Table 1. Studies providing evidence that the oropharyngeal probiotic formula, Bactoblis, can provide clinical benefit on recurrent RTi management.

2.2 Otitis Media

Otitis media represents a significant burden on children, their families, and the healthcare system and is the major cause of hearing loss and serious life-long sequelae, such as behavior, attention (33), anxiety, learning, and speech-language problems in early and late childhood (34), if left untreated. Chronic and recurrent otitis media are recalcitrant to current therapies due to the formation of biofilms and intracellular biofilm pods by otopathogens on the middle ear mucosa and within the middle ear fluid (35). Antibiotics are generally used empirically for treating chronic suppurative otitis media, which may lead to the emergence of resistant bacterial strains (36). In addition, official recommendations differ regarding tympanostomy-tube placement that could favor the time to a first episode of acute otitis media and various episode-related clinical findings in young children with recurrent acute otitis media, but the rate of acute otitis media episodes, the percentage of episodes considered to be severe, and antimicrobial resistance among respiratory isolates were not significantly lower than with medical management (37). Relative abundances of potential pathogens, such as Haemophilus influenzae, Streptococcus pneumoniae, and Moraxella catarrhalis in the upper respiratory tract, might lead to further investigation into new preventive measurements for acute, secretory, and recurrent otitis media (38). The seven studies with evidence for the oropharyngeal probiotic formula, Bactoblis, providing a clinical benefit for otitis media management are listed in Table 2.

Table 2

Table 2. Studies providing evidence that oropharyngeal probiotic Bactoblis can provide clinical benefit on otitis media management.

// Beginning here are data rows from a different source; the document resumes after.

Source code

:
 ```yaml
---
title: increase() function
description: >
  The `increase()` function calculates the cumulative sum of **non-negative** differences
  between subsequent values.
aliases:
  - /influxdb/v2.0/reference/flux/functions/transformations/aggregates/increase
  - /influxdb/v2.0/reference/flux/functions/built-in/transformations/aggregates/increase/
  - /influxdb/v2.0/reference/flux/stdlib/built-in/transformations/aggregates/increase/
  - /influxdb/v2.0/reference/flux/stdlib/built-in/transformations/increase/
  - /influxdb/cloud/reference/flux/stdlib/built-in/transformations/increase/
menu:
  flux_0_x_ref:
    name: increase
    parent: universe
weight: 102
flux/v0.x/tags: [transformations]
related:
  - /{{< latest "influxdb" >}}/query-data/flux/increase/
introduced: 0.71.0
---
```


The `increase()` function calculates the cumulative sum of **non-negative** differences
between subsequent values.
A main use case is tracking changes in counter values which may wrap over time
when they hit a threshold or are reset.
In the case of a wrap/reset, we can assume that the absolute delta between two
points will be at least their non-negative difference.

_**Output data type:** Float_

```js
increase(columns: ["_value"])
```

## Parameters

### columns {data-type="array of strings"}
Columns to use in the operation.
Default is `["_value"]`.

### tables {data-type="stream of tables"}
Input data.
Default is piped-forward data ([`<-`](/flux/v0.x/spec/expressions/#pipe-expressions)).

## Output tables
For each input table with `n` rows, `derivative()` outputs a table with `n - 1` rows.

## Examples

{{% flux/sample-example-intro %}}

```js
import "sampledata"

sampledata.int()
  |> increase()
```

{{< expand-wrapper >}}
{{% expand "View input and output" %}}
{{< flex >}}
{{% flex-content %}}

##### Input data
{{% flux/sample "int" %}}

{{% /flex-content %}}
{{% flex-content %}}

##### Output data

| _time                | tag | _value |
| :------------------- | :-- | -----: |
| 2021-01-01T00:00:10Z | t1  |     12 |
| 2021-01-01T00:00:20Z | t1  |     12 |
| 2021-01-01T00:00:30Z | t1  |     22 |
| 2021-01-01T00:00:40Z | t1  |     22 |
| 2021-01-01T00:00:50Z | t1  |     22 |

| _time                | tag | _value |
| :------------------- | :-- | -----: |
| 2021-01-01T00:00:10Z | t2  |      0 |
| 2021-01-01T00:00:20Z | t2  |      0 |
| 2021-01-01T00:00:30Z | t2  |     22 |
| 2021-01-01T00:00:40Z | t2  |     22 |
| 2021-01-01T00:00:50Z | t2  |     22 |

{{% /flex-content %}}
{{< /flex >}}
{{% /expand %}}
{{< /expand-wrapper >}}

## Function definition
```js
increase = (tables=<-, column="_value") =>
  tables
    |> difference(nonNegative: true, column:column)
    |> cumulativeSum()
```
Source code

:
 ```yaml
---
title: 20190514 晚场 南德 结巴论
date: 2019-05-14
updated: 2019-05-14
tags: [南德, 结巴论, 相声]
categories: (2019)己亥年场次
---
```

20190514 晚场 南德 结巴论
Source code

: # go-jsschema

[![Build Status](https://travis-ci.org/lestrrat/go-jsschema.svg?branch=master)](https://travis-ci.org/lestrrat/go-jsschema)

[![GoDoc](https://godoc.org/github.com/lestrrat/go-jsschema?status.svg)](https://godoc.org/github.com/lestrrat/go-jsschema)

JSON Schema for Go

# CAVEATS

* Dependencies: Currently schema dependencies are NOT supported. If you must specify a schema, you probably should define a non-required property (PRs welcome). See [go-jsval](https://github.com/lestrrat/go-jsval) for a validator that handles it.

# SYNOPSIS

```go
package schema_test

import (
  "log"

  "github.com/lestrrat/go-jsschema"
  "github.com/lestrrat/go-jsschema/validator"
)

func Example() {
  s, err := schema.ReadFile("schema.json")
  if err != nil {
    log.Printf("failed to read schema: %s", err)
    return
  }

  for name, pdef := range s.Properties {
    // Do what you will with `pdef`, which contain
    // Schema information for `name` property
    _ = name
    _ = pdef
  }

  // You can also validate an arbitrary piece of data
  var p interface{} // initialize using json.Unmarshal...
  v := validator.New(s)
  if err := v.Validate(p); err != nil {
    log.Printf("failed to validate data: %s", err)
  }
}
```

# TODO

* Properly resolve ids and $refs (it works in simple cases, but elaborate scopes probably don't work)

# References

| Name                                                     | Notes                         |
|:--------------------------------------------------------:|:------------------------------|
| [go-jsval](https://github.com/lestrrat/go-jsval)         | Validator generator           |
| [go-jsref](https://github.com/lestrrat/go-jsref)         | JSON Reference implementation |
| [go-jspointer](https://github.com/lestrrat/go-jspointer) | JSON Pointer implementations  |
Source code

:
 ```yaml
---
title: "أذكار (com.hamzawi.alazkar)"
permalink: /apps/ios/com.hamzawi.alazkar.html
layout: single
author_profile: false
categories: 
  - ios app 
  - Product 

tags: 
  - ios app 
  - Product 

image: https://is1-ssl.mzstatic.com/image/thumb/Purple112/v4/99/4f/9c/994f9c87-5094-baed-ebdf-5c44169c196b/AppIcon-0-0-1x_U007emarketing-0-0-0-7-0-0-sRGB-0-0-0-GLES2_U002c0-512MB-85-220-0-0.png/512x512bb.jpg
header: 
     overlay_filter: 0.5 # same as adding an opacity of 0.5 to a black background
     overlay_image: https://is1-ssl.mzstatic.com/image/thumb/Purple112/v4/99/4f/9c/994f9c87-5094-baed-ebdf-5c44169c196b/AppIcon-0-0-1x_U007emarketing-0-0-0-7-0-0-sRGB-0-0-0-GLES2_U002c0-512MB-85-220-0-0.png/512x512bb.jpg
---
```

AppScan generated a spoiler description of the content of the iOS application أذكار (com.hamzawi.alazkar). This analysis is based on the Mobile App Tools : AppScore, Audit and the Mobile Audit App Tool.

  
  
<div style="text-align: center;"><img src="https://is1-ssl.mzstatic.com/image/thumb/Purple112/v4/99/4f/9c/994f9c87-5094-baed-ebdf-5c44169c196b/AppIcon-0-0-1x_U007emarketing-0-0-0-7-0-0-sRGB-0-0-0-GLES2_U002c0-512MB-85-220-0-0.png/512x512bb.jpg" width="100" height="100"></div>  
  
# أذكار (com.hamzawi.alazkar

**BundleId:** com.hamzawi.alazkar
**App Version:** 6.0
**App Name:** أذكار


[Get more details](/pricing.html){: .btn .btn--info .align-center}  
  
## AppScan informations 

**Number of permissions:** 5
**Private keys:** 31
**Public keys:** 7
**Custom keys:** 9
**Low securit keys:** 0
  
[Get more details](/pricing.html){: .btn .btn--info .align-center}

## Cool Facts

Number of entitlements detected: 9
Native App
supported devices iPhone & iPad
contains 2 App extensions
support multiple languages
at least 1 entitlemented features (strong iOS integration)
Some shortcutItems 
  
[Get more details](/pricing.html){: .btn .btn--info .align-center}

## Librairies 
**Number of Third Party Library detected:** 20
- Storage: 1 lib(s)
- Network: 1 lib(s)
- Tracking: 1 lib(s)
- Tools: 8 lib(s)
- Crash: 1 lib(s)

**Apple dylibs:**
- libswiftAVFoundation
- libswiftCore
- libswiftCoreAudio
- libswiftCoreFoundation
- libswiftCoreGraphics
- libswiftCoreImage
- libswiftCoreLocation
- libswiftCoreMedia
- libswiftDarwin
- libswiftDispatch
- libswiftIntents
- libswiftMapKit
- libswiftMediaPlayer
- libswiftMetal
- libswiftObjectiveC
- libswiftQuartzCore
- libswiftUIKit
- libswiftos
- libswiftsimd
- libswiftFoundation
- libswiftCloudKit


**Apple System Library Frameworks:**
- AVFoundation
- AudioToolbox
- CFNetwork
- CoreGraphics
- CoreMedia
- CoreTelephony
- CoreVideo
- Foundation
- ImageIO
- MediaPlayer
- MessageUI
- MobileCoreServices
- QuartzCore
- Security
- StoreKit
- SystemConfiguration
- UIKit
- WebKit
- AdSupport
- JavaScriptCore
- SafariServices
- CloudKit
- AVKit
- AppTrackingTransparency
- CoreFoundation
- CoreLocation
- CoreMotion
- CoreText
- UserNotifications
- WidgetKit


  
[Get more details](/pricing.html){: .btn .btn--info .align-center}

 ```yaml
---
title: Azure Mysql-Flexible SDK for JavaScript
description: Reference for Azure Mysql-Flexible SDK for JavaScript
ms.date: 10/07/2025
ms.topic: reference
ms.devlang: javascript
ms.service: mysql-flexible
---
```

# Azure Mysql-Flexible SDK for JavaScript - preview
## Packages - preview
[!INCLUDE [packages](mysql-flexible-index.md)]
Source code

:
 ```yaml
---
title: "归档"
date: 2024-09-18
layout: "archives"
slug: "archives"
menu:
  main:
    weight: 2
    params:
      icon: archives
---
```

2.3 Acute respiratory tract infections

Respiratory viral infections are the most common type of acute respiratory infection, predisposing patients to secondary bacterial infections that often have a more severe clinical course. Antiviral immune responses induced by acute RTi are associated with dysbiosis in the respiratory tract, which in turn alters subsequent immune function against secondary bacterial infection or the dynamics of inter-microbial interactions, thereby enhancing the proliferation of potentially pathogenic bacterial species (44). Increased microbial diversity and growth rates of specific pathogens in the upper respiratory tract were observed. Oropharyngeal microbiota is a type specifically disrupted by the infection of influenza A virus (FluA), influenza B virus (FluB), respiratory syncytial virus (RSV), and human rhinovirus (HRV) (45), as well as omicron or other variant of SARS-CoV-2 viruses (46). Non-pathogenic commensal organisms colonized at nasopharynx and oropharynx possess the ability to interfere with the growth of potential pathogens such as S. pneumoniae, H. influenzae, and M. catarrhalis, the carriage of which increases during nasopharyngitis or pharyngitis, as well as symptomatic and asymptomatic viral URTi (47). Even though respiratory microbiota is shaped during the critical window of early life, season, and RTIs, evidence indicates a reduced niche differentiation preceding confirmed RTIs. This loss of ecological topography is further augmented by the start of daycare and linked to the consecutive development of symptomatic RTIs (48). In summary, restoring the loss of topography is linked to the prevention of subsequent development of RTi episodes. The four studies suggesting the clinical benefit of preventing acute RTi via administration of oropharyngeal probiotic Bactoblis are listed in Table 3.

Table 3

Table 3. Studies providing evidence of the clinical benefit of preventing acute RTi via administration of oropharyngeal probiotic Bactoblis.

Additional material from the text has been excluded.